*EXERCISE INSTRUCTIONS:*
Beneath this line is the data. Output exactly the lines from the line with "وَلَيْسَ حَسَبَ الْمَسِيحِ." to the line with "اقَامَهُ مِنَ الأَمْوَاتِ.", both ends included, and nothing more.

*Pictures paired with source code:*
▬▬▬▬▬▬▬▬▬▬
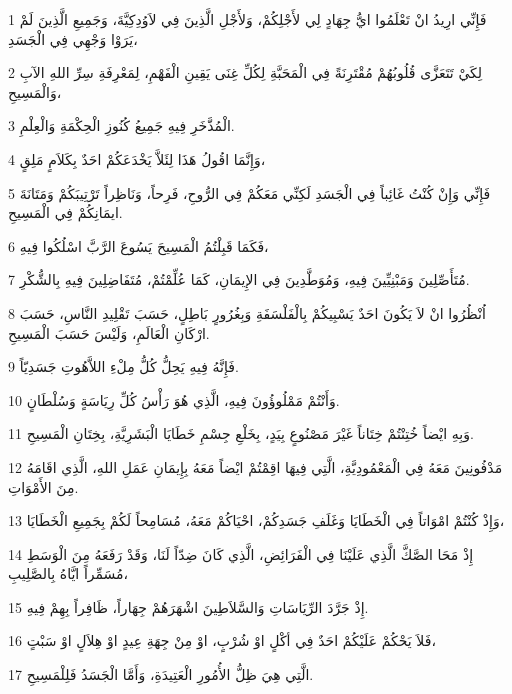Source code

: \par 1 فَإِنِّي ارِيدُ انْ تَعْلَمُوا ايُّ جِهَادٍ لِي لأَجْلِكُمْ، وَلأَجْلِ الَّذِينَ فِي لاَوُدِكِيَّةَ، وَجَمِيعِ الَّذِينَ لَمْ يَرَوْا وَجْهِي فِي الْجَسَدِ،
\par 2 لِكَيْ تَتَعَزَّى قُلُوبُهُمْ مُقْتَرِنَةً فِي الْمَحَبَّةِ لِكُلِّ غِنَى يَقِينِ الْفَهْمِ، لِمَعْرِفَةِ سِرِّ اللهِ الآبِ وَالْمَسِيحِ،
\par 3 الْمُذَّخَرِ فِيهِ جَمِيعُ كُنُوزِ الْحِكْمَةِ وَالْعِلْمِ.
\par 4 وَإِنَّمَا اقُولُ هَذَا لِئَلاَّ يَخْدَعَكُمْ احَدٌ بِكَلاَمٍ مَلِقٍ،
\par 5 فَإِنِّي وَإِنْ كُنْتُ غَائِباً فِي الْجَسَدِ لَكِنِّي مَعَكُمْ فِي الرُّوحِ، فَرِحاً، وَنَاظِراً تَرْتِيبَكُمْ وَمَتَانَةَ ايمَانِكُمْ فِي الْمَسِيحِ.
\par 6 فَكَمَا قَبِلْتُمُ الْمَسِيحَ يَسُوعَ الرَّبَّ اسْلُكُوا فِيهِ،
\par 7 مُتَأَصِّلِينَ وَمَبْنِيِّينَ فِيهِ، وَمُوَطَّدِينَ فِي الإِيمَانِ، كَمَا عُلِّمْتُمْ، مُتَفَاضِلِينَ فِيهِ بِالشُّكْرِ.
\par 8 اُنْظُرُوا انْ لاَ يَكُونَ احَدٌ يَسْبِيكُمْ بِالْفَلْسَفَةِ وَبِغُرُورٍ بَاطِلٍ، حَسَبَ تَقْلِيدِ النَّاسِ، حَسَبَ ارْكَانِ الْعَالَمِ، وَلَيْسَ حَسَبَ الْمَسِيحِ.
\par 9 فَإِنَّهُ فِيهِ يَحِلُّ كُلُّ مِلْءِ اللاَّهُوتِ جَسَدِيّاً.
\par 10 وَأَنْتُمْ مَمْلُوؤُونَ فِيهِ، الَّذِي هُوَ رَأْسُ كُلِّ رِيَاسَةٍ وَسُلْطَانٍ.
\par 11 وَبِهِ ايْضاً خُتِنْتُمْ خِتَاناً غَيْرَ مَصْنُوعٍ بِيَدٍ، بِخَلْعِ جِسْمِ خَطَايَا الْبَشَرِيَّةِ، بِخِتَانِ الْمَسِيحِ.
\par 12 مَدْفُونِينَ مَعَهُ فِي الْمَعْمُودِيَّةِ، الَّتِي فِيهَا اقِمْتُمْ ايْضاً مَعَهُ بِإِيمَانِ عَمَلِ اللهِ، الَّذِي اقَامَهُ مِنَ الأَمْوَاتِ.
\par 13 وَإِذْ كُنْتُمْ امْوَاتاً فِي الْخَطَايَا وَغَلَفِ جَسَدِكُمْ، احْيَاكُمْ مَعَهُ، مُسَامِحاً لَكُمْ بِجَمِيعِ الْخَطَايَا،
\par 14 إِذْ مَحَا الصَّكَّ الَّذِي عَلَيْنَا فِي الْفَرَائِضِ، الَّذِي كَانَ ضِدّاً لَنَا، وَقَدْ رَفَعَهُ مِنَ الْوَسَطِ مُسَمِّراً ايَّاهُ بِالصَّلِيبِ،
\par 15 إِذْ جَرَّدَ الرِّيَاسَاتِ وَالسَّلاَطِينَ اشْهَرَهُمْ جِهَاراً، ظَافِراً بِهِمْ فِيهِ.
\par 16 فَلاَ يَحْكُمْ عَلَيْكُمْ احَدٌ فِي أكْلٍ اوْ شُرْبٍ، اوْ مِنْ جِهَةِ عِيدٍ اوْ هِلاَلٍ اوْ سَبْتٍ،
\par 17 الَّتِي هِيَ ظِلُّ الأُمُورِ الْعَتِيدَةِ، وَأَمَّا الْجَسَدُ فَلِلْمَسِيحِ.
▬▬▬▬▬▬▬▬▬▬
*OUTPUT OF THE TASK:*
\par 8 اُنْظُرُوا انْ لاَ يَكُونَ احَدٌ يَسْبِيكُمْ بِالْفَلْسَفَةِ وَبِغُرُورٍ بَاطِلٍ، حَسَبَ تَقْلِيدِ النَّاسِ، حَسَبَ ارْكَانِ الْعَالَمِ، وَلَيْسَ حَسَبَ الْمَسِيحِ.
\par 9 فَإِنَّهُ فِيهِ يَحِلُّ كُلُّ مِلْءِ اللاَّهُوتِ جَسَدِيّاً.
\par 10 وَأَنْتُمْ مَمْلُوؤُونَ فِيهِ، الَّذِي هُوَ رَأْسُ كُلِّ رِيَاسَةٍ وَسُلْطَانٍ.
\par 11 وَبِهِ ايْضاً خُتِنْتُمْ خِتَاناً غَيْرَ مَصْنُوعٍ بِيَدٍ، بِخَلْعِ جِسْمِ خَطَايَا الْبَشَرِيَّةِ، بِخِتَانِ الْمَسِيحِ.
\par 12 مَدْفُونِينَ مَعَهُ فِي الْمَعْمُودِيَّةِ، الَّتِي فِيهَا اقِمْتُمْ ايْضاً مَعَهُ بِإِيمَانِ عَمَلِ اللهِ، الَّذِي اقَامَهُ مِنَ الأَمْوَاتِ.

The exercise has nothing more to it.